Samson is perhaps best known as a manufacturer of microphones and headphones, but the company also makes a range of audio accessories — like headphone amplifiers. Its newest offering in the headphone amp space is a nice little unit aimed generally at home studio use, and it’s called the Samson QH4.
But just how does the Samson QH4 compare to other headphone amps on the market? We put it to the test to find out.
The first thing to note about the Samson QH4 is its design, and while it looks basic, it looks quite nice. Sure, it’s not the fanciest thing in the world — that prize is still reserved for amplifiers like the beautifully-built Feliks Audio Espressivo — but the design is built to be functional and modern, and it achieves both of those things quite well.
The Samson QH4 is generally built out of plastic, and while it seems quite well built, a little more metal would be welcome. Of course, part of that is keeping cost down — and the amplifier is quite cheap.
The color-scheme of the headphone amp is mostly black and silver along with green and white highlights. While, for the most part, that looks fine, we can’t help but assume that the green could be switched up to something slightly more sleek.
In any case, the functionality of the design is more important than the look. On the back of the amplifier, you’ll find the main left and right channels, which come in the form of balanced 1/4″ ports, as well as a 1/8″ aux input and output, which is perfect for playing music from your phone or another line level device. Last but not least is the power input.
On the top of the device are the controls. You’ll get an LED power indicator, as well as a main volume control and four independent headphone controls for each headphone output. You’ll also get a master mute button and a mono button, which can come in handy in the studio, especially if you’re mixing.
On the front, you’ll find four basic 1/4″ headphone outputs — plain and simple. The concept of inputs on the back and outputs on the front isn’t new by any means, but it works well and we think each of the ports is exactly where it should be.
In general, the Samson QH4 looks fine, but a slightly better build quality would be nice.
Let’s make something clear — the Samson QH4 isn’t built to augment the sound of audio by any means, but rather duplicate incoming audio so that multiple people can listen at the same time. That’s largely the difference between studio amplifiers and home use audiophile amplifiers — while studio amplifiers are built for functionality, home use amplifiers are built to enhance the sound for audiophile use. That’s why, while we would normally here talk about how an amp “sounds,” in this case we’re going to instead discuss how it “performs.” That means how easy it is to use, and how well it achieves its goal.
Thankfully, perform well it does. The amp is extremely easy to use — while some might instead need something with more than one balanced set of inputs, for home studio use where volume is the only changing factor, this amplifier is a great choice.
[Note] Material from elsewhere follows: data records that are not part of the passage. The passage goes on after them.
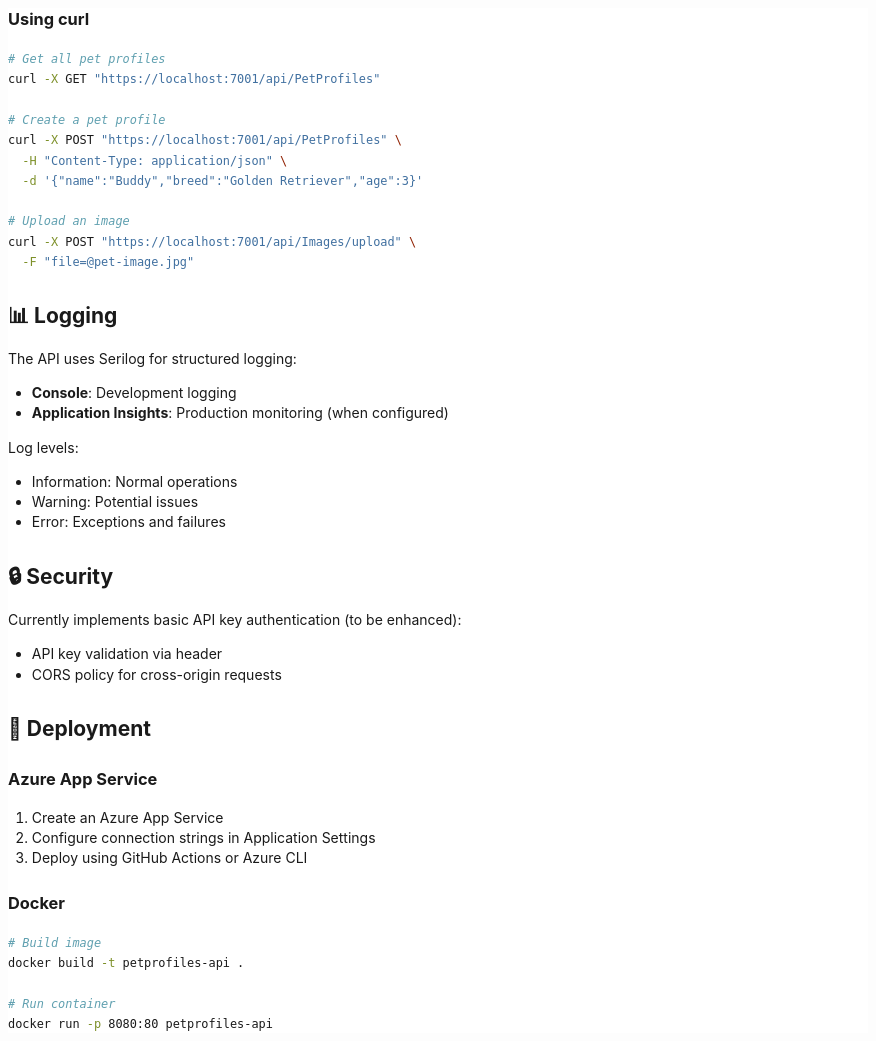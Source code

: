 ### Using curl

```bash
# Get all pet profiles
curl -X GET "https://localhost:7001/api/PetProfiles"

# Create a pet profile
curl -X POST "https://localhost:7001/api/PetProfiles" \
  -H "Content-Type: application/json" \
  -d '{"name":"Buddy","breed":"Golden Retriever","age":3}'

# Upload an image
curl -X POST "https://localhost:7001/api/Images/upload" \
  -F "file=@pet-image.jpg"
```

## 📊 Logging

The API uses Serilog for structured logging:

- **Console**: Development logging
- **Application Insights**: Production monitoring (when configured)

Log levels:
- Information: Normal operations
- Warning: Potential issues
- Error: Exceptions and failures

## 🔒 Security

Currently implements basic API key authentication (to be enhanced):
- API key validation via header
- CORS policy for cross-origin requests

## 🚀 Deployment

### Azure App Service

1. Create an Azure App Service
2. Configure connection strings in Application Settings
3. Deploy using GitHub Actions or Azure CLI

### Docker

```bash
# Build image
docker build -t petprofiles-api .

# Run container
docker run -p 8080:80 petprofiles-api
```
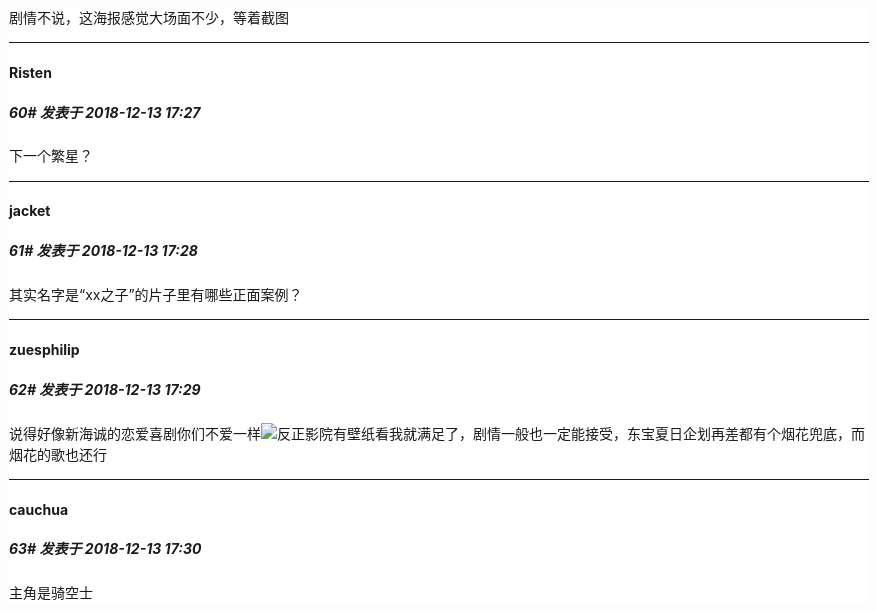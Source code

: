 


剧情不说，这海报感觉大场面不少，等着截图







-----

####  Risten  
##### 60#       发表于 2018-12-13 17:27




下一个繁星？







-----

####  jacket  
##### 61#       发表于 2018-12-13 17:28




其实名字是“xx之子”的片子里有哪些正面案例？







-----

####  zuesphilip  
##### 62#       发表于 2018-12-13 17:29




说得好像新海诚的恋爱喜剧你们不爱一样<img src="https://static.saraba1st.com/image/smiley/face2017/067.png" referrerpolicy="no-referrer">反正影院有壁纸看我就满足了，剧情一般也一定能接受，东宝夏日企划再差都有个烟花兜底，而烟花的歌也还行







-----

####  cauchua  
##### 63#       发表于 2018-12-13 17:30




主角是骑空士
The Samson QH4 is built to amplify audio for headphones, and it does that very well.
The Samson QH4 is decently built and looks fine, but the real value here comes from how well it performs and how easy it is to use for the price that it comes at. This is best used for home studios and beyond that you may want to upgrade to something a little more capable — and if you want to stick with Samson the company has plenty on offer, like the S-Class series. If you’re home studio, however, needs a decent headphone system at a super-low price, the Samson QH4 is an excellent choice for you. So much so that it’s worthy of the Headphone Review Bronze Medal.